Automated synthetic microbial Community Designer (AutoCD) workflow

Figure 1 illustrates AutoCD, the workflow developed and applied in this study. First, we set the available parts which can be used to build a stabilising system in a chemostat environment. This consists of the number of strains (N), bacteriocins (B), and QS systems (A). Any QS system can regulate the expression of any bacteriocin in the system by induction or repression. Strains in all models are dependent upon a single nutrient resource (S), which is consumed by strains and replenished through dilution of the chemostat with fresh media. Importantly, all models therefore include nutrient-based competition between subpopulations. Uniform distributions are used to encode our prior knowledge of biochemical rate parameters informed by literature, describing each part and their interactions with one another (Table 1). The priors used are broad to allow the full range of possible part characteristics; in scenarios where the parts have already been selected and characterised, the prior parameters can be constrained. The available parts and prior parameter distributions serve as inputs to the model space generator, which conducts a series of combinatorial steps to produce all possible genetic circuits. The model space generator then builds unique combinations of strains expressing different genetic circuits, where each combination is a candidate model. Filtering steps remove unviable, redundant and mirror systems, yielding a set of unique candidates to be assessed. The model space generator produces an ordinary differential equation (ODE) model for each system in the context of the chemostat environment, and these models form our prior model space (for details, see the “Methods“ section).
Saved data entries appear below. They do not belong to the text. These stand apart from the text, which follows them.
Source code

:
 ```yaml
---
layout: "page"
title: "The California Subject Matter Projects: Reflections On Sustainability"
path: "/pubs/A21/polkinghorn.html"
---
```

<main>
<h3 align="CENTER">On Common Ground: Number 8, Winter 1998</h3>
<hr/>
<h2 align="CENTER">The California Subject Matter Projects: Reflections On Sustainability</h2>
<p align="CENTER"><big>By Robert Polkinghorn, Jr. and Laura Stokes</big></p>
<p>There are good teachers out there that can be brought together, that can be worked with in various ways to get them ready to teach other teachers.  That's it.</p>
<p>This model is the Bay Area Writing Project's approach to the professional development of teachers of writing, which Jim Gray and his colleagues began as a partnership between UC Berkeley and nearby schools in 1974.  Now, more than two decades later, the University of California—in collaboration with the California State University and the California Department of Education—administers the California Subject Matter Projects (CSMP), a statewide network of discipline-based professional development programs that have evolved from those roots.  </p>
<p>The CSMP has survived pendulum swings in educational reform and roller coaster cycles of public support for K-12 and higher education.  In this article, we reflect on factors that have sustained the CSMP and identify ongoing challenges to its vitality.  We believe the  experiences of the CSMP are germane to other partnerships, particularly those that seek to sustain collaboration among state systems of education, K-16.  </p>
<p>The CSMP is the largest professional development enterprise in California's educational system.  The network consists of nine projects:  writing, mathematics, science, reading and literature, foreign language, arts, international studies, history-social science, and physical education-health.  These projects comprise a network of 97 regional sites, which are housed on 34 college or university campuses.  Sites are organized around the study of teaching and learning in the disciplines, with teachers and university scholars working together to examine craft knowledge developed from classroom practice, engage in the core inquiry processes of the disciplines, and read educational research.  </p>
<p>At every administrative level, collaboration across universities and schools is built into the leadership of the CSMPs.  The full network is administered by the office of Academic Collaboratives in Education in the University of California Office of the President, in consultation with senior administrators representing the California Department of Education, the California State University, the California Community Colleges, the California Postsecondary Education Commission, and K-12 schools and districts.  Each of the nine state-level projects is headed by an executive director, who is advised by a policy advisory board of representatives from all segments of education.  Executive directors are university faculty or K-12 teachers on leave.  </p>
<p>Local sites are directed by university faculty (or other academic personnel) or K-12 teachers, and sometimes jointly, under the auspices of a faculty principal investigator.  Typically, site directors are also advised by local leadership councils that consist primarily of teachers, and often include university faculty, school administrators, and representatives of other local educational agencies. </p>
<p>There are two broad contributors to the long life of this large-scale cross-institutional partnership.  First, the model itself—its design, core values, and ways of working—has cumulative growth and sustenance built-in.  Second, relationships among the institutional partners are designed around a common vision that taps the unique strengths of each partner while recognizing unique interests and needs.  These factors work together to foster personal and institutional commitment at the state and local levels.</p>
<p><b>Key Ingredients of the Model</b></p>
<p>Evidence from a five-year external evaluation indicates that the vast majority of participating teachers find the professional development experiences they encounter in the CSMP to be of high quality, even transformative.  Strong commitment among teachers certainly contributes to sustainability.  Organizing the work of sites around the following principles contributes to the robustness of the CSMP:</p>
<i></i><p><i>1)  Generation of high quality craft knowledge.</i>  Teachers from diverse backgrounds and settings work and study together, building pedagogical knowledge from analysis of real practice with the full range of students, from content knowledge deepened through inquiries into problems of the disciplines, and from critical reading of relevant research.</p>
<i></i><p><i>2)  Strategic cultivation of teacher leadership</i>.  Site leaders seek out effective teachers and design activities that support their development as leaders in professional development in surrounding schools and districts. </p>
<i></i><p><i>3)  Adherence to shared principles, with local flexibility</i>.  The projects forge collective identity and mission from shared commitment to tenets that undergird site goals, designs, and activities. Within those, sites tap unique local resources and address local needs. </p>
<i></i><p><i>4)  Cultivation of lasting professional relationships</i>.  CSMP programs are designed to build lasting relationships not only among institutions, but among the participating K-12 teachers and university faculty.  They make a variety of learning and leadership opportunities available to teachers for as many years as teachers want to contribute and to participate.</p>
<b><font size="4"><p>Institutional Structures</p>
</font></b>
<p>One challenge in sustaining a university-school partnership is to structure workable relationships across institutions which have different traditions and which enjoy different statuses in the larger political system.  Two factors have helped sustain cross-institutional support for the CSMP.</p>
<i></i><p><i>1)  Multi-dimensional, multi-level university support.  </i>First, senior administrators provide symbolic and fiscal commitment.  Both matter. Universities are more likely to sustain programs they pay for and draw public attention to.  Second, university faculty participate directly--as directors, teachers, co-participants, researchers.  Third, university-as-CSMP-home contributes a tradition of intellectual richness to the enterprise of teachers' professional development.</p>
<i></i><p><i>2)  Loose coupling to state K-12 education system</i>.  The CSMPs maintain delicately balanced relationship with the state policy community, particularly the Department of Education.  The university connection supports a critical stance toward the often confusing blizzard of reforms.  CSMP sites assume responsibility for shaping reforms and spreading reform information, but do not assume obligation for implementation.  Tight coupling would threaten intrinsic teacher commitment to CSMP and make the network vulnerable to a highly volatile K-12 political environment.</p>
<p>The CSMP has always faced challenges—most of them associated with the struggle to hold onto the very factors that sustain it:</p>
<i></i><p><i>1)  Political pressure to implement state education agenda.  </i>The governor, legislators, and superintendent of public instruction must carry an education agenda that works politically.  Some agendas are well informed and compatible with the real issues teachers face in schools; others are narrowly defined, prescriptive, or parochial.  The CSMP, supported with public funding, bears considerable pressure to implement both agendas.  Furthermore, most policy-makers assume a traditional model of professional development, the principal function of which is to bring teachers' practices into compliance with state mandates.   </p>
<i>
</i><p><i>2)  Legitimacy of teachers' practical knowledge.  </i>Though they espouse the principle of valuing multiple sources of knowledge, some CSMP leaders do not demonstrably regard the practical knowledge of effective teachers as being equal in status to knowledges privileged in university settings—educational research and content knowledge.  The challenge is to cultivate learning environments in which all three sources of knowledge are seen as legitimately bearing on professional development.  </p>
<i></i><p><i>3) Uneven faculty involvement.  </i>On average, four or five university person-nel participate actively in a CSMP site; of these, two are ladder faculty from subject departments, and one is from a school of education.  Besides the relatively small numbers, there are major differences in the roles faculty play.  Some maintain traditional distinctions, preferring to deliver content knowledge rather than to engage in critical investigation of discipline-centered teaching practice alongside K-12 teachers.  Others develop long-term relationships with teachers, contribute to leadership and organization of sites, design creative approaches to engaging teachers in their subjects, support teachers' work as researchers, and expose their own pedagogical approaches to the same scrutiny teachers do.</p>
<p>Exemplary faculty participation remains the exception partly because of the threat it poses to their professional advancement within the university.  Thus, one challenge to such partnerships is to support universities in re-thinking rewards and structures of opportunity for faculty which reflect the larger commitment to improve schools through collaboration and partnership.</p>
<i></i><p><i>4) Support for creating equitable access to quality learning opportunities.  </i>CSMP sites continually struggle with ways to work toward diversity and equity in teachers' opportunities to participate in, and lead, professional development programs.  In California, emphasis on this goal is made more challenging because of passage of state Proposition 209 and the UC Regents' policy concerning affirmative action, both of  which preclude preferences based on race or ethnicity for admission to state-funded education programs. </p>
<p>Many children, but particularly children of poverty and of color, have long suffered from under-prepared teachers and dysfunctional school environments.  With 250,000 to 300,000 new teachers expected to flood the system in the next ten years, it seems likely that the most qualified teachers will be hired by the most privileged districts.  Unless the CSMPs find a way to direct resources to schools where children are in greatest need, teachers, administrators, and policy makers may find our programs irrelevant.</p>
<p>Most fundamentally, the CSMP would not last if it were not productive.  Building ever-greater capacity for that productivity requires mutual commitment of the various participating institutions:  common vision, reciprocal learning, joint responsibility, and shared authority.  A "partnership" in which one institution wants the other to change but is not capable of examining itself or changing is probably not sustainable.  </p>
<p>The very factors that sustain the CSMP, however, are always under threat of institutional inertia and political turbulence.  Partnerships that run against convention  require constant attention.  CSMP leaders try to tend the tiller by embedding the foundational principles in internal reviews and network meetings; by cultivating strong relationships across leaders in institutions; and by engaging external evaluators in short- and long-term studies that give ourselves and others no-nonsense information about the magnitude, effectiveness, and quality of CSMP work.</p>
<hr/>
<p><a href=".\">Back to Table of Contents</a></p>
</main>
Fig. 1: Overview of AutoCD pipeline.
figure 1

Model selection workflow begins with definition of available parts and prior parameter distributions used to generate system models from all the possible interactions. We use ABC SMC to perform model selection for the desired population behaviour. The outputs of ABC SMC provide us with community designs, insight into underlying motifs, parameter requirements and information on composition tunability.

Table 1 Prior distributions for both two and three strain systems. Constant parameters have the same min and max value. \({K}_{{A}_{y}{B}_{z}}\), Kω, \({K}_{{A}_{y}}\) and \({KB}_{\mathrm{max}}z\) are sampled from log uniform distributions. The remaining parameters are sampled from uniform distributions.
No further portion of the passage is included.